Wednesday, September 30, 2009

Couple are left devastated as last gift from son is stolen

AN elderly couple are devastated after thieves stole a garden ornament given as the last gift from their late son.
Alois and Evelyn Piska were distraught to discover the 3ft stone statue had been taken from their back garden. The white garden ornament – a woman holding a bird in her hand – was given to 89-year-old Mr Piska as a birthday present from son Dominic about three years before he died. It had stood outside their home in Parkstone Avenue, Southsea, for about 14 years before thieves stole it overnight on September 12. Mrs Piska, 87, said: 'It had been there for so many years.
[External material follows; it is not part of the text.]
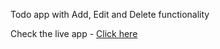 Todo app with Add, Edit and Delete functionality 

Check the live app - [Click here](https://to-do-list-amit-45.vercel.app/)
It has got a lot of sentimental value. 'Dominic gave it as a present for his father's birthday about three years before his death.' It was just something that was there that we could see every day that reminded us of Dominic.' Sadly 34-year-old Dominic, who suffered from bipolar disorder – also known as manic depression – died after gassing himself with fumes from his car exhaust near Reading in October 1999.Mrs Piska added: 'It's extremely upsetting. Dominic was our youngest son and we all miss him terribly. 'The ornament was the last thing he ever bought for us. I just can't believe anybody would be so sneaky as to do this.' Mrs Piska added: 'We're not holding out much hope of getting it back, but I would like other people to know that this sort of thing is happening. 'The theft took place on the same night that crooks stole a 3ft stone dog statue given by electrician John Bamborough as a gift to his late wife Georgina – known as Nina – 14 years ago. The treasured ornament, which resembles the couple's pet golden retriever Toby, was taken from the 76-year-old's garden in South Road, Horndean, overnight on September 12. Anyone with any information about the missing statue should contact Hampshire police on 0845 045 45 45, the non-emergency number 101, or Crimestoppers anonymously on 0800 555 111

(Reproduced from The News (Portsmouth) 30th Sept

GARDIEN TIP: See our advice re garden statuary at

Tuesday, September 29, 2009

Levens clock theft linked to missing sundial

BURGLARS who snatched a £200,000 Thomas Tompion clock from Levens Hall near Kendal last month could be responsible for the theft of a valuable sundial.
Detectives suspect the disappearance of the 300-year-old sundial from Dalemain house, near Penrith, is linked to the Levens burglary due to connections between its maker and Tompion.
The Sundial, which is worth between £50,000 and £60,000, was carefully removed from the garden of the stately home between September 6 and 9.
Its maker, Richard Whitehead, a renowned mathematical instrument maker, produced the intricate clock faces and dials for Tompion’s famous timepieces.
Detective Constable Damian West of South Cumbria CID said this obvious link, as well as the timings of the incidents and the fact both antiques were stolen from open historic houses had led police to combine the two investigations.
“All leads are being investigated,” he said. “It is too early say whether the items were stolen for a private collection or by a criminal gang. It may have been people who have stolen items not realising how valuable they are.”
Robert Hasell-McCosh, the owner of Dalemain House, said he had been ‘devastated’ to discover the sundial had been taken.
“I am very upset,” he said. “It is a great loss. It has been at Dalemain House since it was built in the 1680s.”
A £2,000 reward has been issued for the return of the sundial, which features an octagonal bronze dial and a 32-point compass.
A £20,000 reward is also available to anyone who helps recover the Tompion table clock, which was seized from the first floor library of Levens Hall at around 5am on September 19.
Offenders stole a ladder from the hall’s maintenance shed, scaled the estate wall and forced their way through a valuable lead-paned window to get to the rare 17th century antique.
‘Horrified’ hall owner Hal Bagot was left shaken and saddened by the burglary.
The clock had been on loan to Levens Hall and was damaged during the incident, with one of its four feet left at the crime scene.
A bronze figure of Napoleon on horseback by E.B. Mason worth around £5,000 was also taken, before the offenders made off on foot along the A6.
DC West is urging the public for help and would like to hear from anybody who visited the stately homes prior to the thefts and saw people acting suspiciously around the missing antiques.
“We would also ask anyone who witnessed any suspicious people or vehicles near the houses around the time of the burglaries or who has been approached by people selling similar looking items to get in touch,” he added.
Anyone with any information can contact DC West on 0845-3300-247 or Crimestoppers anonymously on 0800-555-111.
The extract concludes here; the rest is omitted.